▶ _What needs to be done_
In the data below, which lines hold the word "begin"? Copy them.

(Items from a data source)
──────
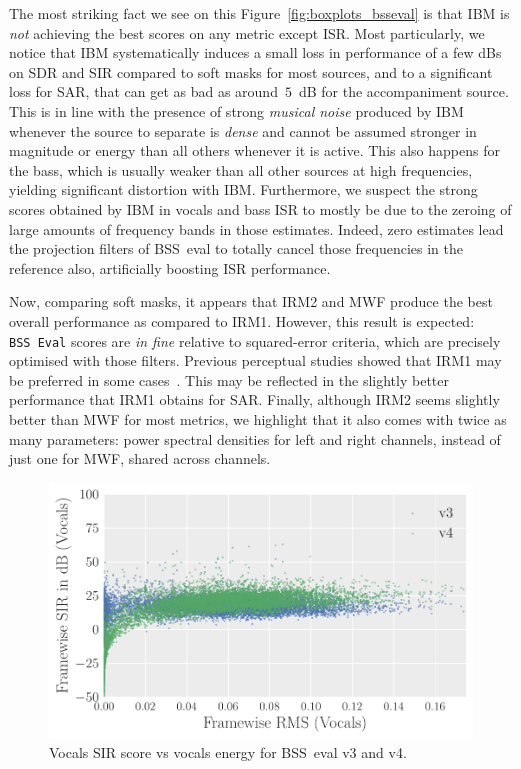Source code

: \documentclass{llncs}
\begin{document}
The most striking fact we see on this Figure~\ref{fig:boxplots_bsseval} is that IBM is \textit{not} achieving the best scores on any metric except ISR. Most particularly, we notice that IBM systematically induces a small loss in performance of a few dBs on SDR and SIR compared to soft masks for most sources, and to a significant loss for SAR, that can get as bad as around~$5$~dB for the accompaniment source. This is in line with the presence of strong \textit{musical noise} produced by IBM whenever the source to separate is \textit{dense} and cannot be assumed stronger in magnitude or energy than all others whenever it is active. This also happens for the bass, which is usually weaker than all other sources at high frequencies, yielding significant distortion with IBM. Furthermore, we suspect the strong scores obtained by IBM in vocals and bass ISR to mostly be due to the zeroing of large amounts of frequency bands in those estimates. Indeed, zero estimates lead the projection filters of BSS~eval to totally cancel those frequencies in the reference also, artificially boosting ISR performance.

Now, comparing soft masks, it appears that IRM2 and MWF produce the best overall performance as compared to IRM1. However, this result is expected: \texttt{BSS~Eval} scores are \textit{in fine} relative to squared-error criteria, which are precisely optimised with those filters. Previous perceptual studies showed that IRM1 may be preferred in some cases~\cite{liutkus15}. This may be reflected in the slightly better performance that IRM1 obtains for SAR. Finally, although IRM2 seems slightly better than MWF for most metrics, we highlight that it also comes with twice as many parameters: power spectral densities for left and right channels, instead of just one for MWF, shared across channels.

\begin{figure}[ht]
  \begin{center}
     \includegraphics[width=0.7\linewidth]{fig/evaluation_v3v4.pdf}
     \vspace{-1cm}
  \end{center}
  \caption{Vocals SIR score vs vocals energy for BSS~eval v3 and v4.  }
  \label{fig:v3v4}
\end{figure}
\end{document}
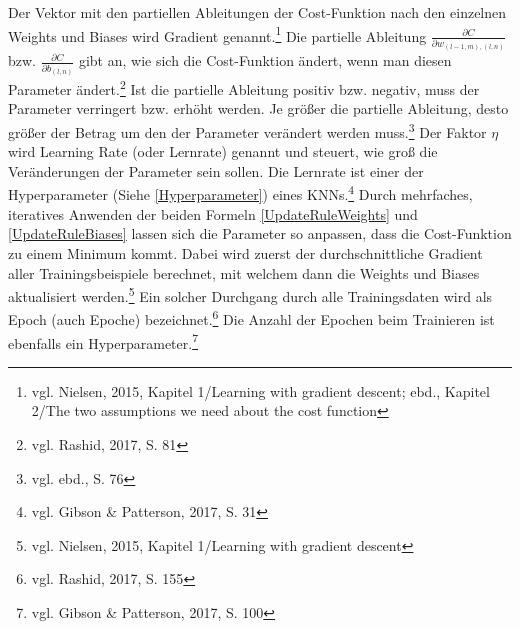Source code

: \documentclass[a4paper,12pt,ngerman,oneside]{scrreprt}	%
\newcommand{\practitioner}[1]{vgl. Gibson \& Patterson, 2017, S. {#1}}
\begin{document}
			Der Vektor mit den partiellen Ableitungen der Cost-Funktion nach den einzelnen Weights und Biases wird Gradient genannt.\footnote{vgl. Nielsen, 2015, Kapitel 1/Learning with gradient descent; ebd., Kapitel 2/The two assumptions we need about the cost function} Die partielle Ableitung $\frac{\partial C}{\partial w_{(l-1,m),(l,n)}}$ bzw. $\frac{\partial C}{\partial b_{(l,n)}}$ gibt an, wie sich die Cost-Funktion ändert, wenn man diesen Parameter ändert.\footnote{vgl. Rashid, 2017, S. 81} Ist die partielle Ableitung positiv bzw. negativ, muss der Parameter verringert bzw. erhöht werden. Je größer die partielle Ableitung, desto größer der Betrag um den der Parameter verändert werden muss.\footnote{vgl. ebd., S. 76} Der Faktor $\eta$ wird Learning Rate (oder Lernrate) genannt und steuert, wie groß die Veränderungen der Parameter sein sollen. Die Lernrate ist einer der Hyperparameter (Siehe \ref{Hyperparameter}) eines KNNs.\footnote{\practitioner{31}} \newline \break %
			Durch mehrfaches, iteratives Anwenden der beiden Formeln \ref{UpdateRuleWeights} und \ref{UpdateRuleBiases} lassen sich die Parameter so anpassen, dass die Cost-Funktion zu einem Minimum kommt. Dabei wird zuerst der durchschnittliche Gradient aller Trainingsbeispiele berechnet, mit welchem dann die Weights und Biases aktualisiert werden.\footnote{vgl. Nielsen, 2015, Kapitel 1/Learning with gradient descent} Ein solcher Durchgang durch alle Trainingsdaten wird als Epoch (auch Epoche) bezeichnet.\footnote{vgl. Rashid, 2017, S. 155} Die Anzahl der Epochen beim Trainieren ist ebenfalls ein Hyperparameter.\footnote{\practitioner{100}}
			\enlargethispage{0.3\baselineskip}
			
\end{document}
──────
▶ _Problem solution_
\begin{document}
\begin{figure}[ht]
  \begin{center}
\begin{document}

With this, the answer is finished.